[Stored data entries]
====

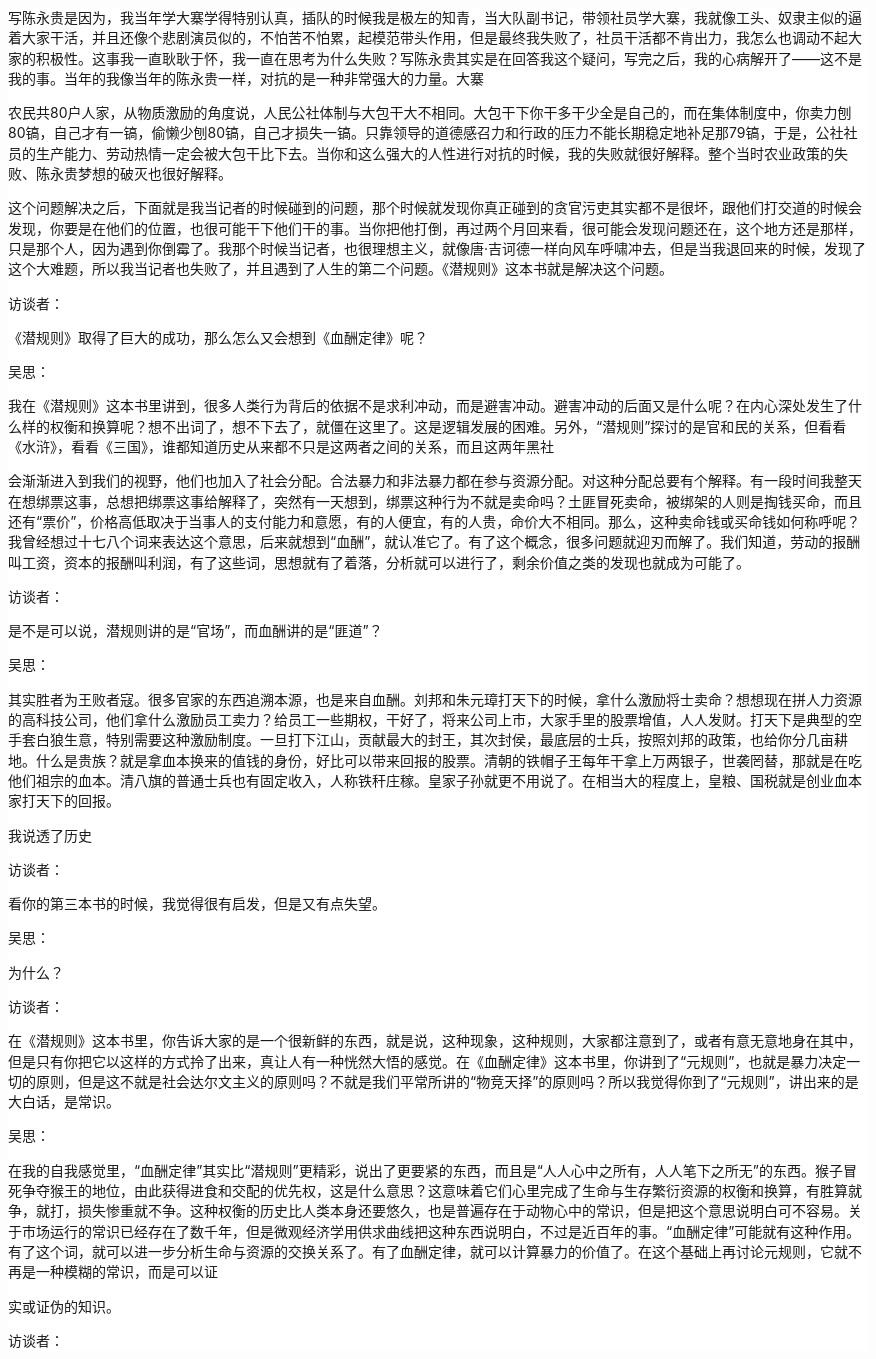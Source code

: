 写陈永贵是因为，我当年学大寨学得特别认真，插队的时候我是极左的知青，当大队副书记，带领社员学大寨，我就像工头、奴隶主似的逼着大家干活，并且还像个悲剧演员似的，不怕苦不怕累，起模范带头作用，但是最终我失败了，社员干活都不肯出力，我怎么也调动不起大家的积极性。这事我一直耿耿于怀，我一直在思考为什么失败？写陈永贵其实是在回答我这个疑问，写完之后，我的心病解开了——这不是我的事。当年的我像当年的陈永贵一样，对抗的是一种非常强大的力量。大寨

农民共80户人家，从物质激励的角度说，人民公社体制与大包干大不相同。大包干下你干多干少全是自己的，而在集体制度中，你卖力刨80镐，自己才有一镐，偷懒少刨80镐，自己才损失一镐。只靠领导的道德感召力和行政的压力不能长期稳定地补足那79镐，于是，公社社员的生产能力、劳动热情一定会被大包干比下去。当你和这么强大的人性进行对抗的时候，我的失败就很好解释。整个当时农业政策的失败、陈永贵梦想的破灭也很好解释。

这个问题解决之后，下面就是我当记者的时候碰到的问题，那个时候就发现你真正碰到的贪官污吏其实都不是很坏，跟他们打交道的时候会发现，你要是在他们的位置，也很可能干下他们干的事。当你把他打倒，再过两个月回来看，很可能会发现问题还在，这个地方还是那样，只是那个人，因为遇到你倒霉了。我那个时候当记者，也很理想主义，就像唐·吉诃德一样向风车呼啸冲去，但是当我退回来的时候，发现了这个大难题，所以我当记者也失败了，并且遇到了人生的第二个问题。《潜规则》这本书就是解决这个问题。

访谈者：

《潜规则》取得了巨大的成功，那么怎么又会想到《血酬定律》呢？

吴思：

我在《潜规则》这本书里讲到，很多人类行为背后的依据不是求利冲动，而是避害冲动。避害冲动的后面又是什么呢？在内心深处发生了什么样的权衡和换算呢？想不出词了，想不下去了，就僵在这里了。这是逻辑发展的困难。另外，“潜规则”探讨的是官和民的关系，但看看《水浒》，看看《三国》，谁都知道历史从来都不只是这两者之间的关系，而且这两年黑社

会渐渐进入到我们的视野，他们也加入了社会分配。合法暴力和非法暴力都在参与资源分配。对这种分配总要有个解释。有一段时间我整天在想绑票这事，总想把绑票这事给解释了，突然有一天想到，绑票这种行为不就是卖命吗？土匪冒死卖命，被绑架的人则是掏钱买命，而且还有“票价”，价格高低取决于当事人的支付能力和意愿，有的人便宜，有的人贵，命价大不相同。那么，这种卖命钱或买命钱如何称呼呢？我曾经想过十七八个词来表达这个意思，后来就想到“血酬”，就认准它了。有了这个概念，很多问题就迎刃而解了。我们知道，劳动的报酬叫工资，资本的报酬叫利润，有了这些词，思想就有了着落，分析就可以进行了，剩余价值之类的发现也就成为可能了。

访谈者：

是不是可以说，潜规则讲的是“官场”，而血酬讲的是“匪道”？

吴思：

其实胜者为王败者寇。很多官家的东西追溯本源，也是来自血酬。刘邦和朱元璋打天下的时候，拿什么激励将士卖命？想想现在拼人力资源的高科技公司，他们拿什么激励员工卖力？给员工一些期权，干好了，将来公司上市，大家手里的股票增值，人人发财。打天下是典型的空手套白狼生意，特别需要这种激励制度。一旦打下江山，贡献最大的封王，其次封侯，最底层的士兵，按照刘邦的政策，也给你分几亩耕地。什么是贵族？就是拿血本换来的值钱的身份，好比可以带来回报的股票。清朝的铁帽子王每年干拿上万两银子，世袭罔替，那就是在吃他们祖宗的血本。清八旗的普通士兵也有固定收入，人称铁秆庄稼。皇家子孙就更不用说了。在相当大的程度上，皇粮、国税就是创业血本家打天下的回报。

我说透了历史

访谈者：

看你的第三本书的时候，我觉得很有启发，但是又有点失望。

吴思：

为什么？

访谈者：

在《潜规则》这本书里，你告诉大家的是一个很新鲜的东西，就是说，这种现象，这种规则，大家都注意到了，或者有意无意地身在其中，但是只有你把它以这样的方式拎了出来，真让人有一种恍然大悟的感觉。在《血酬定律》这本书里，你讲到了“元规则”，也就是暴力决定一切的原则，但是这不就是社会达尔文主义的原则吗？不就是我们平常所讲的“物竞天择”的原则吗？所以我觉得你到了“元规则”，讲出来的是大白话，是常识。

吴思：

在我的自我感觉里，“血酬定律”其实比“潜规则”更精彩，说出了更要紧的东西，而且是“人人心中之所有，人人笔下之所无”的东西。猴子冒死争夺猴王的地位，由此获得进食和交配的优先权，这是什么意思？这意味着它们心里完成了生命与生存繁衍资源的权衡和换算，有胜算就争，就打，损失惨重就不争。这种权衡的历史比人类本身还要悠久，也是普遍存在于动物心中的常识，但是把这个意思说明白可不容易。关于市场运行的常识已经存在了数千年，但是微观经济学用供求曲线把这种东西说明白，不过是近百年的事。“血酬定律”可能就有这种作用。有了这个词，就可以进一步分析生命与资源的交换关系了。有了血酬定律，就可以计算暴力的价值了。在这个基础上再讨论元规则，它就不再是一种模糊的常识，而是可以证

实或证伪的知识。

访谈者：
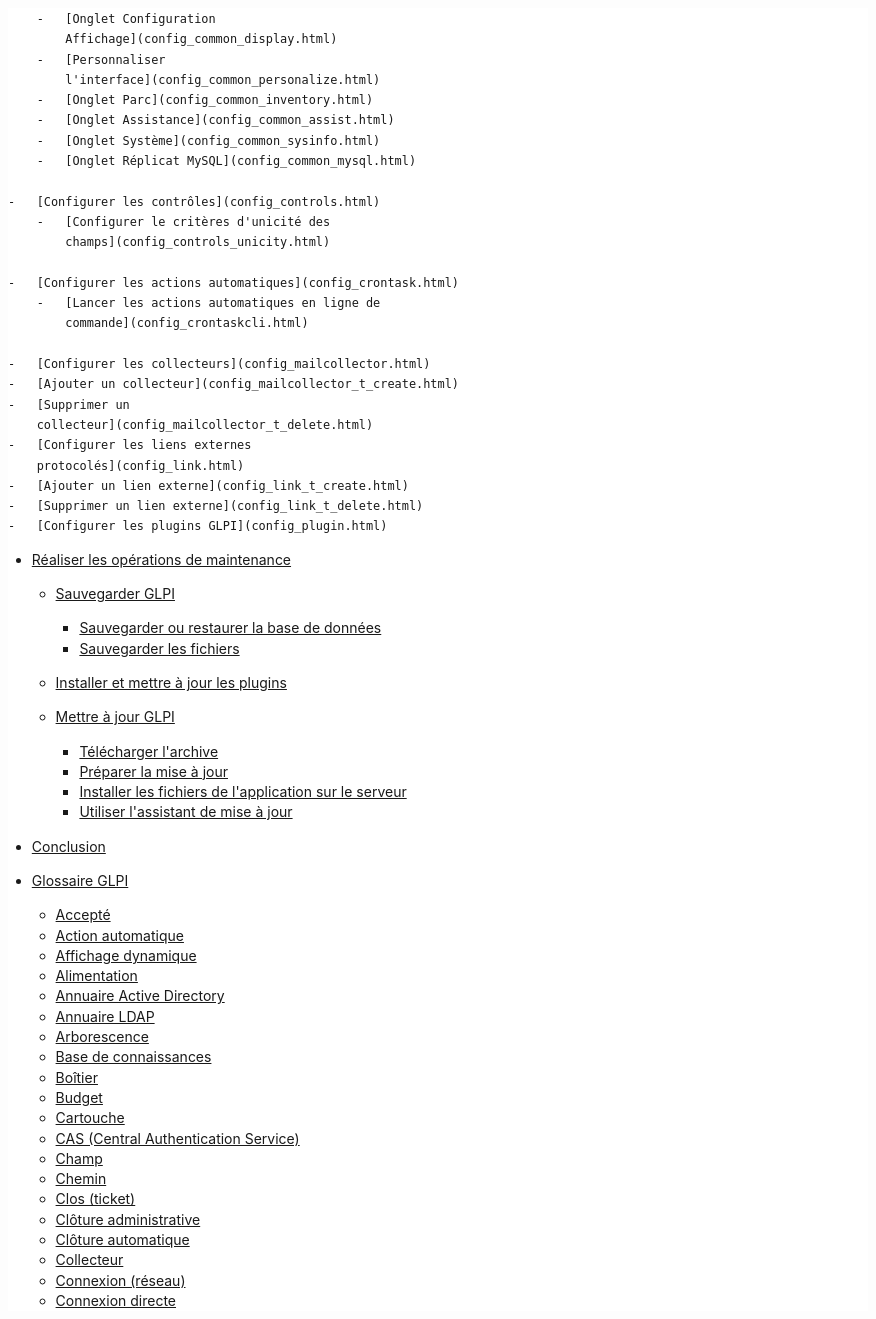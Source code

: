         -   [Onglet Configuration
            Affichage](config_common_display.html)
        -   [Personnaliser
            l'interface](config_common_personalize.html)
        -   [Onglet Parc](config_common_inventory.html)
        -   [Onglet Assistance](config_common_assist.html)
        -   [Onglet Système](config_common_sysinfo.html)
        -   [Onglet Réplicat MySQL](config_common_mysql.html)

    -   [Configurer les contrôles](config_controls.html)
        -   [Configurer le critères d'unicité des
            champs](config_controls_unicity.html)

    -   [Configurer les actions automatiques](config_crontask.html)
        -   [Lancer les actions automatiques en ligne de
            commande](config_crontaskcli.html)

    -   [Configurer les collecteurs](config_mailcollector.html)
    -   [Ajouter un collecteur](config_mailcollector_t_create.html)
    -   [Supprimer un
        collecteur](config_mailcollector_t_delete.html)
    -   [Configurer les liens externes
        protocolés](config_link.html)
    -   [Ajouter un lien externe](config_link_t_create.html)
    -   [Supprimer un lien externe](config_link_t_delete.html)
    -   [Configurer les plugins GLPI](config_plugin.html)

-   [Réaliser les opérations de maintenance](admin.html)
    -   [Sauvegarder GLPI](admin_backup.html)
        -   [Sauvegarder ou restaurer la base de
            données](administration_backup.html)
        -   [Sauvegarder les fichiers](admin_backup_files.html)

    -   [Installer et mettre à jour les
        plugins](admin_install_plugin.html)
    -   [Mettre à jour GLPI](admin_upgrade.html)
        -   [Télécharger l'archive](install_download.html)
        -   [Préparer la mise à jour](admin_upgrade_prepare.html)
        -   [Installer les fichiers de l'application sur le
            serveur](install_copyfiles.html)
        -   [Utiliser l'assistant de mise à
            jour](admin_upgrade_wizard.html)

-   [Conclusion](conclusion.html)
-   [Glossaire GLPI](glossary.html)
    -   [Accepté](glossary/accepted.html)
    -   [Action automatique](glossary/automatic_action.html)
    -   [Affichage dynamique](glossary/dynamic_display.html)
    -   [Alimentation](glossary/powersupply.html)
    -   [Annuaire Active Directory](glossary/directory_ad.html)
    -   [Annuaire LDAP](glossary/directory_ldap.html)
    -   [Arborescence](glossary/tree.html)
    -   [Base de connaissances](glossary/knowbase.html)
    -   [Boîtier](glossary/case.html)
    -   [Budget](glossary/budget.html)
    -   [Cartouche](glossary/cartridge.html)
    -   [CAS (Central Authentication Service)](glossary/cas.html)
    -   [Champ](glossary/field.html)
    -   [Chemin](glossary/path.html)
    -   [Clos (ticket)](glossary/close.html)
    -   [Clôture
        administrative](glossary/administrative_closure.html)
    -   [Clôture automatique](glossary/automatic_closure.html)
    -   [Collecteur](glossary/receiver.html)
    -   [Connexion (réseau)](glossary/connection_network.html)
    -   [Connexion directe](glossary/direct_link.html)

====

*Task goal:* Copy the records above exactly, from the first line through the line containing "我在《潜规则》这本书里讲到，", and leave out the pictures.

*Result of the exercise:*
Source code

: 写陈永贵是因为，我当年学大寨学得特别认真，插队的时候我是极左的知青，当大队副书记，带领社员学大寨，我就像工头、奴隶主似的逼着大家干活，并且还像个悲剧演员似的，不怕苦不怕累，起模范带头作用，但是最终我失败了，社员干活都不肯出力，我怎么也调动不起大家的积极性。这事我一直耿耿于怀，我一直在思考为什么失败？写陈永贵其实是在回答我这个疑问，写完之后，我的心病解开了——这不是我的事。当年的我像当年的陈永贵一样，对抗的是一种非常强大的力量。大寨

农民共80户人家，从物质激励的角度说，人民公社体制与大包干大不相同。大包干下你干多干少全是自己的，而在集体制度中，你卖力刨80镐，自己才有一镐，偷懒少刨80镐，自己才损失一镐。只靠领导的道德感召力和行政的压力不能长期稳定地补足那79镐，于是，公社社员的生产能力、劳动热情一定会被大包干比下去。当你和这么强大的人性进行对抗的时候，我的失败就很好解释。整个当时农业政策的失败、陈永贵梦想的破灭也很好解释。

这个问题解决之后，下面就是我当记者的时候碰到的问题，那个时候就发现你真正碰到的贪官污吏其实都不是很坏，跟他们打交道的时候会发现，你要是在他们的位置，也很可能干下他们干的事。当你把他打倒，再过两个月回来看，很可能会发现问题还在，这个地方还是那样，只是那个人，因为遇到你倒霉了。我那个时候当记者，也很理想主义，就像唐·吉诃德一样向风车呼啸冲去，但是当我退回来的时候，发现了这个大难题，所以我当记者也失败了，并且遇到了人生的第二个问题。《潜规则》这本书就是解决这个问题。

访谈者：

《潜规则》取得了巨大的成功，那么怎么又会想到《血酬定律》呢？

吴思：

我在《潜规则》这本书里讲到，很多人类行为背后的依据不是求利冲动，而是避害冲动。避害冲动的后面又是什么呢？在内心深处发生了什么样的权衡和换算呢？想不出词了，想不下去了，就僵在这里了。这是逻辑发展的困难。另外，“潜规则”探讨的是官和民的关系，但看看《水浒》，看看《三国》，谁都知道历史从来都不只是这两者之间的关系，而且这两年黑社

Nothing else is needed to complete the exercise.